Lebih lanjut, meskipun laporan tersebut menyebutkan beberapa milisi Irak atas kejahatan mereka terhadap anak-anak (termasuk perekrutan anak), laporan PBB tersebut gagal menyertakan pemerintah Irak dalam lampirannya. Israel maupun kelompok Palestina apa pun tidak pernah terdaftar, meskipun laporan mencatat bahwa Sekretaris Jenderal PBB “sangat prihatin” tentang kekerasan yang sedang berlangsung terhadap anak-anak di Israel dan berbagai wilayah Palestina. Dalam semua contoh ini, politik jelas memainkan peran.
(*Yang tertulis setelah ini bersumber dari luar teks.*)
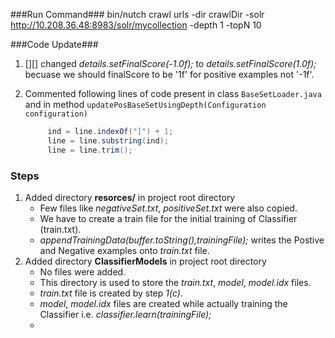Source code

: 
###Run Command###
bin/nutch crawl urls -dir crawlDir -solr http://10.208.36.48:8983/solr/mycollection -depth 1 -topN 10

###Code Update###
1. [][] changed *details.setFinalScore(-1.0f);* to *details.setFinalScore(1.0f);* becuase we should finalScore to be '1f' for positive examples not '-1f'.
2. Commented following lines of code present in class `BaseSetLoader.java` and in method `updatePosBaseSetUsingDepth(Configuration configuration)`

   ```java
      	ind = line.indexOf("]") + 1;
		line = line.substring(ind);
		line = line.trim();
   ```

### Steps ###
1. Added directory **resorces/** in project root directory
    * Few files like *negativeSet.txt*, *positiveSet.txt* were also copied.
    * We have to create a train file for the initial training of Classifier (train.txt).
    * *appendTrainingData(buffer.toString(),trainingFile);* writes the Postive and Negative examples onto *train.txt* file.
2. Added directory **ClassifierModels** in project root directory
    * No files were added.
    * This directory is used to store the *train.txt*, *model*, *model.idx* files.
    * *train.txt* file is created by step *1(c)*.
    * *model*, *model.idx* files are created while actually training the Classifier i.e. *classifier.learn(trainingFile);*
    * 
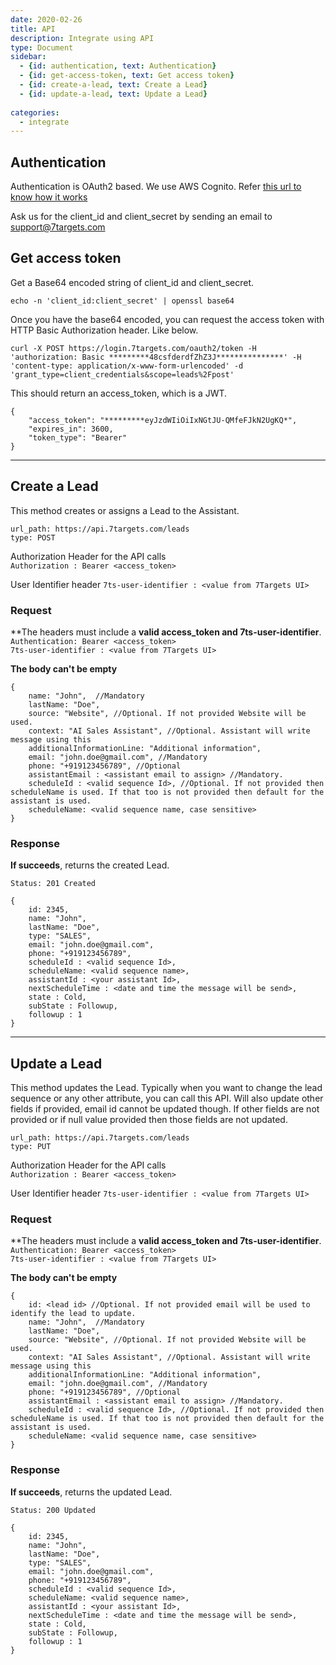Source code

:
 ```yaml
---
date: 2020-02-26
title: API  
description: Integrate using API 
type: Document
sidebar:
  - {id: authentication, text: Authentication}
  - {id: get-access-token, text: Get access token}
  - {id: create-a-lead, text: Create a Lead}
  - {id: update-a-lead, text: Update a Lead}
  
categories:
  - integrate
---
```


## Authentication
Authentication is OAuth2 based. We use AWS Cognito. Refer [this url to know how it works](https://docs.aws.amazon.com/cognito/latest/developerguide/cognito-userpools-server-contract-reference.html)

Ask us for the client_id and client_secret by sending an email to support@7targets.com

## Get access token

Get a Base64 encoded string of client_id and client_secret.

```echo -n 'client_id:client_secret' | openssl base64```

Once you have the base64 encoded, you can request the access token with HTTP Basic Authorization header. Like below.

```
curl -X POST https://login.7targets.com/oauth2/token -H 'authorization: Basic *********48csfderdfZhZ3J***************' -H 'content-type: application/x-www-form-urlencoded' -d 'grant_type=client_credentials&scope=leads%2Fpost'
```

This should return an access_token, which is a JWT.

```
{
    "access_token": "*********eyJzdWIiOiIxNGtJU-QMfeFJkN2UgKQ*",
    "expires_in": 3600,
    "token_type": "Bearer"
}
```

---
## Create a Lead
This method creates or assigns a Lead to the Assistant.  

```
url_path: https://api.7targets.com/leads
type: POST
```


Authorization Header for the API calls  
`Authorization : Bearer <access_token>`

User Identifier header
`7ts-user-identifier : <value from 7Targets UI>`

### Request

**The headers must include a **valid access_token and 7ts-user-identifier**.  
`Authentication: Bearer <access_token>`  
`7ts-user-identifier : <value from 7Targets UI>`  

**The body can't be empty**  
```
{
    name: "John",  //Mandatory
    lastName: "Doe", 
    source: "Website", //Optional. If not provided Website will be used.
    context: "AI Sales Assistant", //Optional. Assistant will write message using this
    additionalInformationLine: "Additional information", 
    email: "john.doe@gmail.com", //Mandatory 
    phone: "+919123456789", //Optional
    assistantEmail : <assistant email to assign> //Mandatory.
    scheduleId : <valid sequence Id>, //Optional. If not provided then scheduleName is used. If that too is not provided then default for the assistant is used.
    scheduleName: <valid sequence name, case sensitive>
}
```

### Response

**If succeeds**, returns the created Lead.

`Status: 201 Created`
```
{
    id: 2345,
    name: "John",   
    lastName: "Doe", 
    type: "SALES", 
    email: "john.doe@gmail.com", 
    phone: "+919123456789", 
    scheduleId : <valid sequence Id>,
    scheduleName: <valid sequence name>,
    assistantId : <your assistant Id>,
    nextScheduleTime : <date and time the message will be send>,
    state : Cold,
    subState : Followup,
    followup : 1
}
```

---
## Update a Lead
This method updates the Lead.  Typically when you want to change the lead sequence or any other attribute, you can call this API. Will also update other fields if provided, email id cannot be updated though. If other fields are not provided or if null value provided then those fields are not updated.

```
url_path: https://api.7targets.com/leads
type: PUT
```

Authorization Header for the API calls  
`Authorization : Bearer <access_token>`

User Identifier header
`7ts-user-identifier : <value from 7Targets UI>`

### Request

**The headers must include a **valid access_token and 7ts-user-identifier**.  
`Authentication: Bearer <access_token>`  
`7ts-user-identifier : <value from 7Targets UI>`  

**The body can't be empty**  
```
{
    id: <lead id> //Optional. If not provided email will be used to identify the lead to update.
    name: "John",  //Mandatory
    lastName: "Doe", 
    source: "Website", //Optional. If not provided Website will be used.
    context: "AI Sales Assistant", //Optional. Assistant will write message using this
    additionalInformationLine: "Additional information", 
    email: "john.doe@gmail.com", //Mandatory 
    phone: "+919123456789", //Optional
    assistantEmail : <assistant email to assign> //Mandatory.
    scheduleId : <valid sequence Id>, //Optional. If not provided then scheduleName is used. If that too is not provided then default for the assistant is used.
    scheduleName: <valid sequence name, case sensitive>
}
```

### Response

**If succeeds**, returns the updated Lead.

`Status: 200 Updated`
```
{
    id: 2345,
    name: "John",   
    lastName: "Doe", 
    type: "SALES", 
    email: "john.doe@gmail.com", 
    phone: "+919123456789", 
    scheduleId : <valid sequence Id>,
    scheduleName: <valid sequence name>,
    assistantId : <your assistant Id>,
    nextScheduleTime : <date and time the message will be send>,
    state : Cold,
    subState : Followup,
    followup : 1
}
```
Terlepas dari kekurangannya, laporan tahunan Sekretaris Jenderal PBB tetap merupakan alat yang berguna untuk menarik perhatian komunitas internasional terhadap penderitaan anak-anak dalam konflik bersenjata. Selain itu, terlihat jelas dari langkah-langkah positif yang dilakukan oleh pemerintah Sudan dan FARC bahwa berada di daftar hitam dapat menjadi pendorong untuk menunjukkan perilaku yang lebih baik.

Meski demikian, politisasi daftar hitam PBB adalah simbol dari keprihatinan yang lebih besar. Pelanggaran besar terhadap hak-hak anak selama konflik sedang meningkat, dan terlalu sedikit yang telah dilakukan untuk melindungi generasi berikutnya dari kerusakan perang. Sistem hukum internasional saat ini yang dirancang untuk melindungi anak-anak selama konflik telah membuat mereka gagal.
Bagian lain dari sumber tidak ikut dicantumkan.